Its three other major shareholders - Etihad Airways, Singapore Airlines and Virgin Group - are contributing on a pro-rata basis.
Virgin's debt is forecast by analysts at Merrill Lynch to balloon from around A$1.7 billion to more than A$2 billion in the next year.
Air New Zealand has invested hundreds of millions in building its stake in Virgin, further building equity in a rights issue more than two years ago and now the loan.
Asked whether it could be tapped for more funds, an Air New Zealand spokeswoman said: "This loan provides Virgin with some time [to] undergo a proper review of their capital structure."
Virgin shares closed up A3c yesterday at A38c, while Air New Zealand shares closed up 3c at $2.87. Virgin chief executive John Borghetti said the review would include an assessment of the best mix of debt and equity capital and initiatives to enhance cash flow and profitability.

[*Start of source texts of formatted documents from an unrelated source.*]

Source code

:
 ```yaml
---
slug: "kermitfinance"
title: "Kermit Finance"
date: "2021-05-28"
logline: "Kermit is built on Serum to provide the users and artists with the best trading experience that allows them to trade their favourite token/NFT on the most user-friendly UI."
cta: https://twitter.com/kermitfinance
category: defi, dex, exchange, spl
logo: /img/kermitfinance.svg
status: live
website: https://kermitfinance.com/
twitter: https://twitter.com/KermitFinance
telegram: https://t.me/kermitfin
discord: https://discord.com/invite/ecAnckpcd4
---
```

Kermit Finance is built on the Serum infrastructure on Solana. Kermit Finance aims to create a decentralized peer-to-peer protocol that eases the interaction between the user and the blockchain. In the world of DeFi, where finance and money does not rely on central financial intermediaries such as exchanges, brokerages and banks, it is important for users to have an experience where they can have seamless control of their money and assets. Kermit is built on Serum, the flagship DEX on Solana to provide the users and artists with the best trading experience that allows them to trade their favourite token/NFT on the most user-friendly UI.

His airline is emerging from a bruising domestic battle with Qantas and even though it announced a A$71 million turnaround in pre-tax profit analysts have highlighted high debt, slowing momentum and weak operating cash flow.
Besides its equity stake, Air NZ has a revenue share alliance giving it access to the Australian domestic market and both airlines the ability to rationalise their transtasman operations.
Last month Air New Zealand chief executive Christopher Luxon - a Virgin director - said his airline's strategic rationale for its relationship remained unchanged and he was encouraged by improved profitability.
"We have [shareholder support] and the improved performances have been really encouraging."